§ **ABOUT THIS TASK**
Pictures stay out; please output the remaining data exactly.
-- INPUT DATA follows --
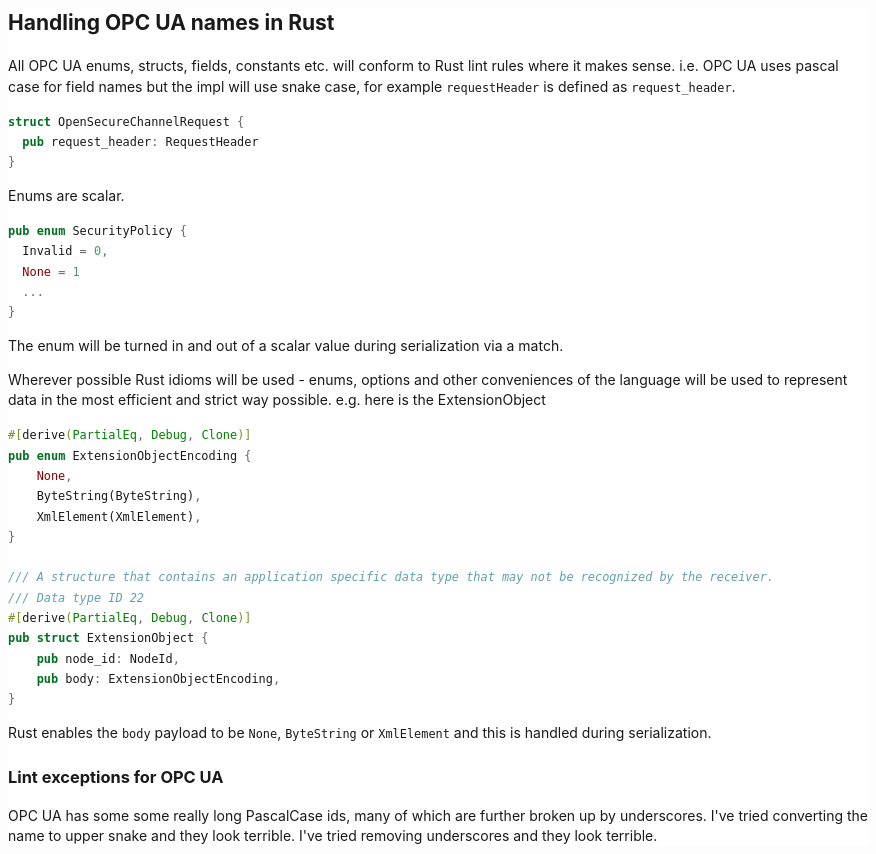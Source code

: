 ## Handling OPC UA names in Rust

All OPC UA enums, structs, fields, constants etc. will conform to Rust lint rules where it makes sense. i.e. OPC UA uses pascal case for field names but the impl will use snake case, for example `requestHeader` is defined as `request_header`.

```rust
struct OpenSecureChannelRequest {
  pub request_header: RequestHeader
}
```

Enums are scalar.

```rust
pub enum SecurityPolicy {
  Invalid = 0,
  None = 1
  ...
}
```

The enum will be turned in and out of a scalar value during serialization via a match.

Wherever possible Rust idioms will be used - enums, options and other conveniences of the language will be used to represent data in the most efficient and strict way possible. e.g. here is the ExtensionObject

```rust
#[derive(PartialEq, Debug, Clone)]
pub enum ExtensionObjectEncoding {
    None,
    ByteString(ByteString),
    XmlElement(XmlElement),
}

/// A structure that contains an application specific data type that may not be recognized by the receiver.
/// Data type ID 22
#[derive(PartialEq, Debug, Clone)]
pub struct ExtensionObject {
    pub node_id: NodeId,
    pub body: ExtensionObjectEncoding,
}
```

Rust enables the `body` payload to be `None`, `ByteString` or `XmlElement` and this is handled during serialization.

### Lint exceptions for OPC UA

OPC UA has some some really long PascalCase ids, many of which are further broken up by underscores. I've tried converting the name to upper snake and they look terrible. I've tried removing underscores and they look terrible.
-- INPUT DATA concluded --
§ **WRITTEN ANSWER**
Source code

: ## Handling OPC UA names in Rust

All OPC UA enums, structs, fields, constants etc. will conform to Rust lint rules where it makes sense. i.e. OPC UA uses pascal case for field names but the impl will use snake case, for example `requestHeader` is defined as `request_header`.

```rust
struct OpenSecureChannelRequest {
  pub request_header: RequestHeader
}
```

Enums are scalar.

```rust
pub enum SecurityPolicy {
  Invalid = 0,
  None = 1
  ...
}
```

The enum will be turned in and out of a scalar value during serialization via a match.

Wherever possible Rust idioms will be used - enums, options and other conveniences of the language will be used to represent data in the most efficient and strict way possible. e.g. here is the ExtensionObject

```rust
#[derive(PartialEq, Debug, Clone)]
pub enum ExtensionObjectEncoding {
    None,
    ByteString(ByteString),
    XmlElement(XmlElement),
}

/// A structure that contains an application specific data type that may not be recognized by the receiver.
/// Data type ID 22
#[derive(PartialEq, Debug, Clone)]
pub struct ExtensionObject {
    pub node_id: NodeId,
    pub body: ExtensionObjectEncoding,
}
```

Rust enables the `body` payload to be `None`, `ByteString` or `XmlElement` and this is handled during serialization.

### Lint exceptions for OPC UA

OPC UA has some some really long PascalCase ids, many of which are further broken up by underscores. I've tried converting the name to upper snake and they look terrible. I've tried removing underscores and they look terrible.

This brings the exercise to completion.